Nokia 8.3 5G
- Brand: Nokia
- Developer: HMD Global
- Manufacturer: Foxconn
- Type: Phablet
- Family: Nokia 8 Series
- First released: 15 September 2020; 5 years ago (Europe, Asia, other regions) 8 October 2020; 5 years ago (North America)
- Predecessor: Nokia 8.1
- Related: Nokia 1.3 Nokia 2.3 Nokia 5.3
- Dimensions: 171.9 mm × 78.6 mm × 9 mm (6.77 in × 3.09 in × 0.35 in)
- Weight: 220 g (7.8 oz)
- Operating system: Android 10, upgradable to Android 12 (Android One)
- System-on-chip: Qualcomm Snapdragon 765G (7 nm)
- CPU: Octa-core (1x2.4 GHz Kryo 475 Prime & 1x2.2 GHz Kryo 475 Gold & 6x1.8 GHz Kryo 475 Silver)
- GPU: Adreno 620
- Memory: 6 or 8 GB LPDDR4X RAM
- Storage: 64 or 128 GB
- Removable storage: microSD, up to 512 GB
- Battery: 4500 mAh Li-Po, non-removable
- Rear camera: Quad Camera Set-up: 64 MP (f/1.9, 1/1.72", 0.8 μm, PDAF) Wide; 12 MP (f/2.2, 120˚, 1/2.43", 1.4 μm, autofocus) Ultrawide; 2 MP Macro; 2 MP Depth; ZEISS optics, Dual-LED flash, panorama, HDR Video: 4K@30/60fps, 1080p@30/240fps, 720p@960fps, gyro-EIS
- Front camera: 24 MP (f/2.0, 1/2.8", 0.9 μm) Wide ZEISS optics, HDR Video: 1080p@30fps
- Display: 6.81 in (17.3 cm) (112.0 cm^{2}) 1080p FHD+ IPS LCD, ~386 ppi pixel density
- Sound: Nokia OZO 360° audio (For Recording Video Only)
- Connectivity: 3.5 mm TRRS headphone jack; Bluetooth 5.0; USB 2.0 via USB-C port; NFC;
- Data inputs: Sensors: Fingerprint scanner (side-mounted); Accelerometer; Gyroscope; Proximity sensor; Electronic compass;
- Website: www.hmd.com/en_int/nokia-8-3-5g

= Nokia 8.3 5G =

Android Smartphone

The Nokia 8.3 5G is a Nokia-branded smartphone released by HMD Global, running the Android One variant of Android. It is HMD's first 5G phone, and was announced on 19 March 2020 alongside the Nokia 5.3, Nokia 1.3, and Nokia 5310 (2020). The Nokia 8.3 5G is claimed by HMD executive Juho Sarvikas to be the first smartphone, which is compatible with every 5G network, operational as of its announcement. It was released in September 2020.

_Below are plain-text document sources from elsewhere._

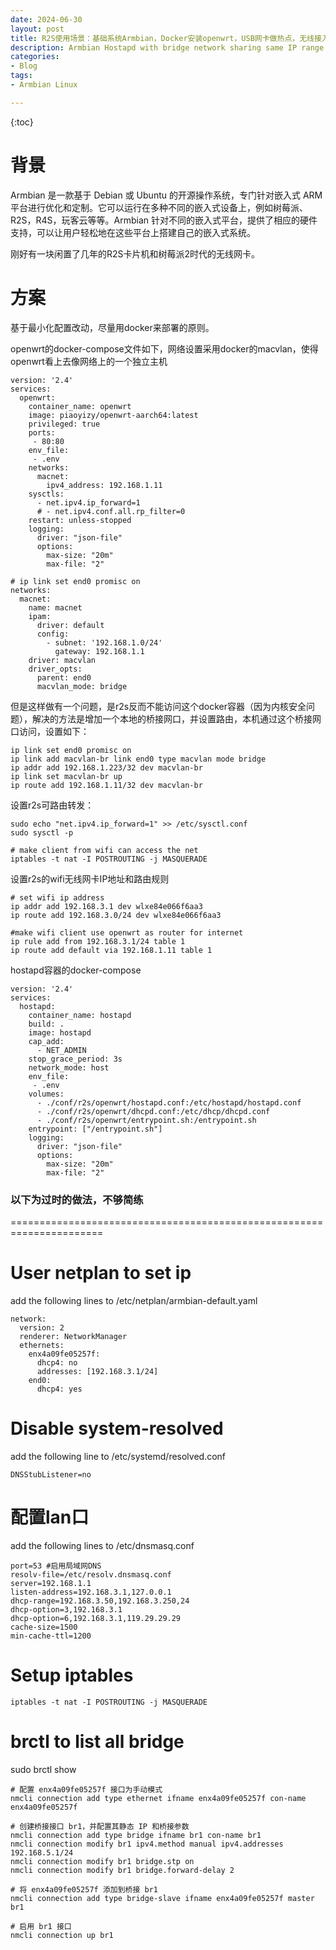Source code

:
 ```yaml
---
date: 2024-06-30
layout: post
title: R2S使用场景：基础系统Armbian，Docker安装openwrt，USB网卡做热点，无线接入通过openwrt做路由
description: Armbian Hostapd with bridge network sharing same IP range as host.
categories:
- Blog
tags:
- Armbian Linux

---
```


{:toc}

# 背景
Armbian 是一款基于 Debian 或 Ubuntu 的开源操作系统，专门针对嵌入式 ARM 平台进行优化和定制。它可以运行在多种不同的嵌入式设备上，例如树莓派、R2S，R4S，玩客云等等。Armbian 针对不同的嵌入式平台，提供了相应的硬件支持，可以让用户轻松地在这些平台上搭建自己的嵌入式系统。

刚好有一块闲置了几年的R2S卡片机和树莓派2时代的无线网卡。


# 方案
基于最小化配置改动，尽量用docker来部署的原则。

openwrt的docker-compose文件如下，网络设置采用docker的macvlan，使得openwrt看上去像网络上的一个独立主机
```
version: '2.4'
services: 
  openwrt:
    container_name: openwrt
    image: piaoyizy/openwrt-aarch64:latest
    privileged: true
    ports:
     - 80:80
    env_file:
     - .env      
    networks:
      macnet:
        ipv4_address: 192.168.1.11
    sysctls:
      - net.ipv4.ip_forward=1
      # - net.ipv4.conf.all.rp_filter=0
    restart: unless-stopped          
    logging:
      driver: "json-file"
      options:
        max-size: "20m"
        max-file: "2"

# ip link set end0 promisc on          
networks:
  macnet:
    name: macnet
    ipam:
      driver: default
      config:
        - subnet: '192.168.1.0/24'
          gateway: 192.168.1.1
    driver: macvlan
    driver_opts:
      parent: end0   
      macvlan_mode: bridge
```      

但是这样做有一个问题，是r2s反而不能访问这个docker容器（因为内核安全问题），解决的方法是增加一个本地的桥接网口，并设置路由，本机通过这个桥接网口访问，设置如下：
```
ip link set end0 promisc on
ip link add macvlan-br link end0 type macvlan mode bridge
ip addr add 192.168.1.223/32 dev macvlan-br
ip link set macvlan-br up
ip route add 192.168.1.11/32 dev macvlan-br
```

设置r2s可路由转发：
```
sudo echo "net.ipv4.ip_forward=1" >> /etc/sysctl.conf 
sudo sysctl -p

# make client from wifi can access the net 
iptables -t nat -I POSTROUTING -j MASQUERADE
```

设置r2s的wifi无线网卡IP地址和路由规则
```
# set wifi ip address 
ip addr add 192.168.3.1 dev wlxe84e066f6aa3
ip route add 192.168.3.0/24 dev wlxe84e066f6aa3

#make wifi client use openwrt as router for internet 
ip rule add from 192.168.3.1/24 table 1
ip route add default via 192.168.1.11 table 1
```

hostapd容器的docker-compose
```
version: '2.4'
services: 
  hostapd:
    container_name: hostapd
    build: .
    image: hostapd
    cap_add: 
      - NET_ADMIN
    stop_grace_period: 3s
    network_mode: host
    env_file:
     - .env      
    volumes: 
      - ./conf/r2s/openwrt/hostapd.conf:/etc/hostapd/hostapd.conf
      - ./conf/r2s/openwrt/dhcpd.conf:/etc/dhcp/dhcpd.conf
      - ./conf/r2s/openwrt/entrypoint.sh:/entrypoint.sh
    entrypoint: ["/entrypoint.sh"] 
    logging:
      driver: "json-file"
      options:
        max-size: "20m"
        max-file: "2"
```


### 以下为过时的做法，不够简练
======================================================================

# User netplan to set ip
add the following lines to  /etc/netplan/armbian-default.yaml
```
network:
  version: 2
  renderer: NetworkManager
  ethernets:
    enx4a09fe05257f:
      dhcp4: no
      addresses: [192.168.3.1/24]
    end0:
      dhcp4: yes  
```

# Disable system-resolved
add the following line to /etc/systemd/resolved.conf 
```
DNSStubListener=no
```

# 配置lan口
add the following lines to /etc/dnsmasq.conf
```
port=53 #启用局域网DNS
resolv-file=/etc/resolv.dnsmasq.conf
server=192.168.1.1
listen-address=192.168.3.1,127.0.0.1
dhcp-range=192.168.3.50,192.168.3.250,24
dhcp-option=3,192.168.3.1
dhcp-option=6,192.168.3.1,119.29.29.29
cache-size=1500
min-cache-ttl=1200
```
# Setup iptables
```
iptables -t nat -I POSTROUTING -j MASQUERADE
```

# brctl to list all bridge 

sudo brctl show

```
# 配置 enx4a09fe05257f 接口为手动模式
nmcli connection add type ethernet ifname enx4a09fe05257f con-name enx4a09fe05257f

# 创建桥接接口 br1，并配置其静态 IP 和桥接参数
nmcli connection add type bridge ifname br1 con-name br1
nmcli connection modify br1 ipv4.method manual ipv4.addresses 192.168.5.1/24
nmcli connection modify br1 bridge.stp on
nmcli connection modify br1 bridge.forward-delay 2

# 将 enx4a09fe05257f 添加到桥接 br1
nmcli connection add type bridge-slave ifname enx4a09fe05257f master br1

# 启用 br1 接口
nmcli connection up br1
```
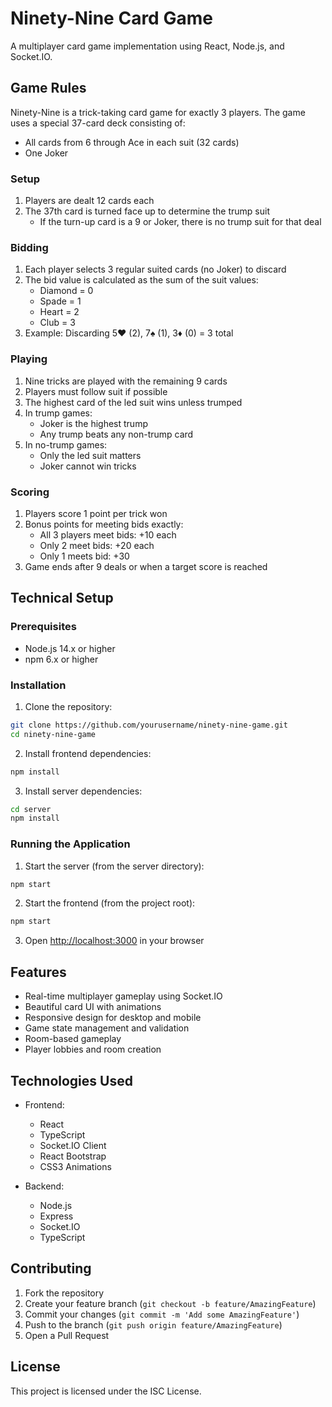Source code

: # Ninety-Nine Card Game

A multiplayer card game implementation using React, Node.js, and Socket.IO.

## Game Rules

Ninety-Nine is a trick-taking card game for exactly 3 players. The game uses a special 37-card deck consisting of:
- All cards from 6 through Ace in each suit (32 cards)
- One Joker

### Setup
1. Players are dealt 12 cards each
2. The 37th card is turned face up to determine the trump suit
   - If the turn-up card is a 9 or Joker, there is no trump suit for that deal

### Bidding
1. Each player selects 3 regular suited cards (no Joker) to discard
2. The bid value is calculated as the sum of the suit values:
   - Diamond = 0
   - Spade = 1
   - Heart = 2
   - Club = 3
3. Example: Discarding 5♥ (2), 7♠ (1), 3♦ (0) = 3 total

### Playing
1. Nine tricks are played with the remaining 9 cards
2. Players must follow suit if possible
3. The highest card of the led suit wins unless trumped
4. In trump games:
   - Joker is the highest trump
   - Any trump beats any non-trump card
5. In no-trump games:
   - Only the led suit matters
   - Joker cannot win tricks

### Scoring
1. Players score 1 point per trick won
2. Bonus points for meeting bids exactly:
   - All 3 players meet bids: +10 each
   - Only 2 meet bids: +20 each
   - Only 1 meets bid: +30
3. Game ends after 9 deals or when a target score is reached

## Technical Setup

### Prerequisites
- Node.js 14.x or higher
- npm 6.x or higher

### Installation

1. Clone the repository:
```bash
git clone https://github.com/yourusername/ninety-nine-game.git
cd ninety-nine-game
```

2. Install frontend dependencies:
```bash
npm install
```

3. Install server dependencies:
```bash
cd server
npm install
```

### Running the Application

1. Start the server (from the server directory):
```bash
npm start
```

2. Start the frontend (from the project root):
```bash
npm start
```

3. Open [http://localhost:3000](http://localhost:3000) in your browser

## Features

- Real-time multiplayer gameplay using Socket.IO
- Beautiful card UI with animations
- Responsive design for desktop and mobile
- Game state management and validation
- Room-based gameplay
- Player lobbies and room creation

## Technologies Used

- Frontend:
  - React
  - TypeScript
  - Socket.IO Client
  - React Bootstrap
  - CSS3 Animations

- Backend:
  - Node.js
  - Express
  - Socket.IO
  - TypeScript

## Contributing

1. Fork the repository
2. Create your feature branch (`git checkout -b feature/AmazingFeature`)
3. Commit your changes (`git commit -m 'Add some AmazingFeature'`)
4. Push to the branch (`git push origin feature/AmazingFeature`)
5. Open a Pull Request

## License

This project is licensed under the ISC License.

==Design and specifications==
The Nokia 8.3 5G is powered by the Qualcomm Snapdragon 765G system-on-chip (SoC). Depending on model, it has either 6 or 8 GB of RAM, and 64 or 128 GB of internal storage, which can be expanded with a microSD card, up to 512 GB. In the dual-SIM model, there is space for two nano-SIMs and a microSD card.

The phone weighs 220 g and is 9 mm thick, which is comparable with the Nokia Lumia 1320 and the Lumia 1520, introduced in 2013. It has a 6.81" FHD+ IPS LCD screen with 'PureDisplay' technology, a 24 MP punch hole camera and a chin at the bottom with the Nokia logo.

The Nokia 8.3 5G has a quad-camera system with ZEISS optics, consisting of a 64 MP rear camera, a 12 MP ultra-wide camera, a 2 MP macro camera, and a 2 MP depth camera. The 8.3 5G is the second Nokia Android smartphone to be advertised with a 'PureView' camera, after the Nokia 9 PureView.

== Nokia 8V 5G UW ==
In March 2020, Nokia released a Verizon carrier-locked version of this phone called the Nokia 8V 5G UW. It is identical to the Nokia 8.3 except that it is Verizon locked and is not an Android One smartphone. It also is locked to Android 10 and cannot receive updates. Following the expiration of the contract and release of unlocked Verizon-compatible Nokia phones, the price has been significantly reduced.

==James Bond film==
The James Bond film No Time to Die product placement includes the Nokia 8.3 5G.